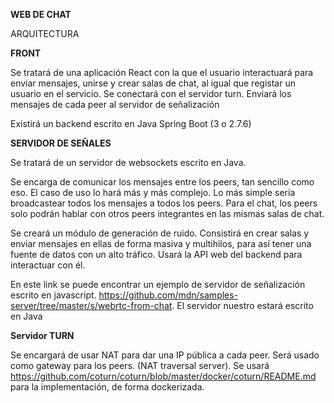 **WEB DE CHAT**

ARQUITECTURA


**FRONT**

Se tratará de una aplicación React con la que el usuario interactuará para enviar mensajes, unirse y crear salas de chat, al igual que registar un usuario en el servicio. Se conectará con el servidor turn. Enviará los mensajes de cada peer al servidor de señalización

Existirá un backend escrito en Java Spring Boot (3 o 2.7.6)

**SERVIDOR DE SEÑALES**

Se tratará de un servidor de websockets escrito en Java.

Se encarga de comunicar los mensajes entre los peers, tan sencillo como eso. El caso de uso lo hará más y más complejo. Lo más simple sería broadcastear todos los mensajes a todos los peers. Para el chat, los peers solo podrán hablar con otros peers integrantes en las mismas salas de chat.

Se creará un módulo de generación de ruido. Consistirá en crear salas y enviar mensajes en ellas de forma masiva y multihilos, para así tener una fuente de datos con un alto tráfico. Usará la API web del backend para interactuar con él.

En este link se puede encontrar un ejemplo de servidor de señalización escrito en javascript.
https://github.com/mdn/samples-server/tree/master/s/webrtc-from-chat. El servidor nuestro estará escrito en Java

**Servidor TURN**

Se encargará de usar NAT para dar una IP pública a cada peer. Será usado como gateway para los peers. (NAT traversal server). Se usará https://github.com/coturn/coturn/blob/master/docker/coturn/README.md para la implementación, de forma dockerizada.
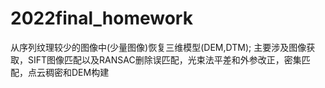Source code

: # 2022final_homework
从序列纹理较少的图像中(少量图像)恢复三维模型(DEM,DTM); 主要涉及图像获取，SIFT图像匹配以及RANSAC删除误匹配，光束法平差和外参改正，密集匹配，点云稠密和DEM构建
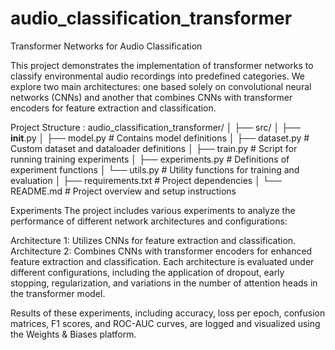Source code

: # audio_classification_transformer

Transformer Networks for Audio Classification

This project demonstrates the implementation of transformer networks to classify environmental audio recordings into predefined categories. We explore two main architectures: one based solely on convolutional neural networks (CNNs) and another that combines CNNs with transformer encoders for feature extraction and classification.

Project Structure : 
audio_classification_transformer/
│
├── src/
│   ├── __init__.py
│   ├── model.py        # Contains model definitions
│   ├── dataset.py      # Custom dataset and dataloader definitions
│   ├── train.py        # Script for running training experiments
│   ├── experiments.py  # Definitions of experiment functions
│   └── utils.py        # Utility functions for training and evaluation
│
├── requirements.txt    # Project dependencies
│
└── README.md           # Project overview and setup instructions

Experiments
The project includes various experiments to analyze the performance of different network architectures and configurations:

Architecture 1: Utilizes CNNs for feature extraction and classification.
Architecture 2: Combines CNNs with transformer encoders for enhanced feature extraction and classification.
Each architecture is evaluated under different configurations, including the application of dropout, early stopping, regularization, and variations in the number of attention heads in the transformer model.

Results of these experiments, including accuracy, loss per epoch, confusion matrices, F1 scores, and ROC-AUC curves, are logged and visualized using the Weights & Biases platform.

□ □ □ □

- TASK BRIEF -
Where a line of the listing contains "backend", count it; your answer must be only the resulting number.

- EXPECTED ANSWER -
2